For background - the story of Akhnai's Oven starts in Bava Metzia 59b. It's the one where R. Eliezer disagrees with everyone about the purity of a particular kind of oven, and to prove he's right he keeps invoking miracles.
First he says the carob trees will move if he's right, then that the streams will reverse directions if he's right, then that the walls of the hall of study will collapse if he's right. Each time Rabbi Yehoshua says "One does not cite halakhic proof" from these miracles.
Finally Rabbi Eliezer says that the voice of God will prove him right, and sure enough a Heavenly Voice booms out and says yes, R. Eliezer is right and everyone should listen to him. And R. Yehoshua says (this is the part everyone loves) "It is not in the heavens"
By which he means that God gave the Torah to *us*, and now that we have it and it's no longer in the heavens it's up to *us* to interpret it, God doesn't get a vote. And God accepts that. So R. Eliezer loses, and the rabbis determine halakha, not God.
It's an awesome story, and a lot of us love the lesson that we can stand up to God and win, and that WE determine our ethical/legal system, it's not an eternal divine mandate. BUT. That is not the end of the story. And I think there are important lessons in the next part.
What happens next is that R. Eliezer gets ostracized. They burn his previous rulings on what is pure and what what is iimpure, and they agree by consensus that he will be ostracized from the community. That's about as harsh as punishment gets in Jewish circles.
So they all agree that they're going to just burn R. Eliezer's reputation and standing to the ground, and then they look around and say "Who's going to tell him?" The implication here, I think, is that no one really wants to do it. And I think it's because they're ashamed.

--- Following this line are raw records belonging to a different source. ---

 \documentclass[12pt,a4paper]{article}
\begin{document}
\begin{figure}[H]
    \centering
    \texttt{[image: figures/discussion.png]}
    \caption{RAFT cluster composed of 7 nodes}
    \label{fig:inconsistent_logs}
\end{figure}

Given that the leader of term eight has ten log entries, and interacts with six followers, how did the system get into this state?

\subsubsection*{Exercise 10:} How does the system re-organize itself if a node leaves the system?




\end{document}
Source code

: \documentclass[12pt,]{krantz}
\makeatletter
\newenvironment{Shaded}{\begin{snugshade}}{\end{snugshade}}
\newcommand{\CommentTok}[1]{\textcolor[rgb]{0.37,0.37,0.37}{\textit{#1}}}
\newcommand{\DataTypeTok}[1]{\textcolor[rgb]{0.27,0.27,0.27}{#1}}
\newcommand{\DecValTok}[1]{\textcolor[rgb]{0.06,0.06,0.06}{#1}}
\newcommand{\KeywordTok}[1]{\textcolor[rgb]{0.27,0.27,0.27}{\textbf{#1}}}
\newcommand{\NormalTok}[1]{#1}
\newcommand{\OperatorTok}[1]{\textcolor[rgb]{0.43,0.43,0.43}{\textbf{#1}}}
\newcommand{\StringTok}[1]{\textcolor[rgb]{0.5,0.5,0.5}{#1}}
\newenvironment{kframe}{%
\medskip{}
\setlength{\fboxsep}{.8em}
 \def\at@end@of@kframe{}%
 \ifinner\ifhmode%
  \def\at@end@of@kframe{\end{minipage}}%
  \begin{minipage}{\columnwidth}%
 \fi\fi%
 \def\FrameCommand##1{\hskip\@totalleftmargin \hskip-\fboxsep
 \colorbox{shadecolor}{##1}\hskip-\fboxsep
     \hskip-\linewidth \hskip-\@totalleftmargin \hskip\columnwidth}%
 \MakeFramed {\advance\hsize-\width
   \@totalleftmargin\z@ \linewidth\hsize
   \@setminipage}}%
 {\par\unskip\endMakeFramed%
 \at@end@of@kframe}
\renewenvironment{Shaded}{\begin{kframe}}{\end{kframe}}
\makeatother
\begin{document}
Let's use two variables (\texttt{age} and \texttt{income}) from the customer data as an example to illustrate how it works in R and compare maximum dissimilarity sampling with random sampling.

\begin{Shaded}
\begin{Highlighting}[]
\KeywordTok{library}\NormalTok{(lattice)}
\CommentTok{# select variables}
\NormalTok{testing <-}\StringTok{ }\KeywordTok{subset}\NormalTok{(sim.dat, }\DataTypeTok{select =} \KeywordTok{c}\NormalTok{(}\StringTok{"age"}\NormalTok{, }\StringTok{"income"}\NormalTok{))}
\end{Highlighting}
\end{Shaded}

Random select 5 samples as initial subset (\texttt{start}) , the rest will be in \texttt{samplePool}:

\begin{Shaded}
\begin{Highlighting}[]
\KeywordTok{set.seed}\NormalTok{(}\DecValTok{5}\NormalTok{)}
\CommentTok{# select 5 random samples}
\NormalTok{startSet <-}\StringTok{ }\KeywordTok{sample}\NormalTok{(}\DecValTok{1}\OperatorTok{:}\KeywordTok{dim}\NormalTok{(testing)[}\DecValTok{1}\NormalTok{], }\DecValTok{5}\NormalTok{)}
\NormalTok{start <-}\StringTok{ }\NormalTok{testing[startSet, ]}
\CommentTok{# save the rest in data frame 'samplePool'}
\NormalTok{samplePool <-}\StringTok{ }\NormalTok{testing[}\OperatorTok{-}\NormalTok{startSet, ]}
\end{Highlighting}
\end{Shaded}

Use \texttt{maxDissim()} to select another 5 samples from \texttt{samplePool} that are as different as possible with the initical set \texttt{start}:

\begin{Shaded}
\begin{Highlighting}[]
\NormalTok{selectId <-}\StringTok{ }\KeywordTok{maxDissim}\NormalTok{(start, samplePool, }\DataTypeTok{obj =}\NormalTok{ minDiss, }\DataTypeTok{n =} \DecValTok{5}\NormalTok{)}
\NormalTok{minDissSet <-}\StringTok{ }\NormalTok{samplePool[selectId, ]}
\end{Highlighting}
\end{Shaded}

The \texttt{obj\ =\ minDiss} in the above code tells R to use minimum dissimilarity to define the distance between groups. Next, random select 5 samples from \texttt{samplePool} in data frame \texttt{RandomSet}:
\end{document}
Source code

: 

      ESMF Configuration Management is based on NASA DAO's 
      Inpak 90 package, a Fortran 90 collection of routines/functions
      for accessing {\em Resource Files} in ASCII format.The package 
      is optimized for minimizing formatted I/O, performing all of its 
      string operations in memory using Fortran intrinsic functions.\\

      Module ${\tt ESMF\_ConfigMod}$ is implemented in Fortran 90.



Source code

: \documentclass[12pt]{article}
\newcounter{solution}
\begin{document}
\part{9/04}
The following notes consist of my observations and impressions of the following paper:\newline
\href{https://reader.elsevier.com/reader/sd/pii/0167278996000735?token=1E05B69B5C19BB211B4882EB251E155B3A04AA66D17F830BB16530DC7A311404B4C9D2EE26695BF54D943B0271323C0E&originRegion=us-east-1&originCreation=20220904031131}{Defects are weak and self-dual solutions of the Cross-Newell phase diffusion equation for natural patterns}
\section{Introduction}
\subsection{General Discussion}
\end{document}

I think they *know* deep down, that this kind of total victory method of debate is not the way things are supposed to be done. I think they know that they're crossing a line, and no one wants to be the one that actually takes the step, but no one wants to back down either.
So finally R. Akiva, who is a student of R. Eliezer, says 'ok, I'll do it, better that it comes from me and maybe then R. Eliezer won't destroy the entire world.'

That's the stakes here. We are doing something with the potential to *destroy creation*.
So R. Akiva dresses in mourning and goes and sits in the dirt four cubits away from R. Eliezer and tells him what's happened in the gentlest way he can. And R. Eliezer is so hurt, so wounded, that a third of the crops in the whole world die. Dough spoils as it's being kneaded.
R. Eliezer's anger is so great that, in true rabbinic fashion, anything he fixes his gaze upon is burned. And this is not presented as an overreaction - the implication is that if Akiva hadn't been so careful and so kind in the way he told R. Eliezer, it would have been worse.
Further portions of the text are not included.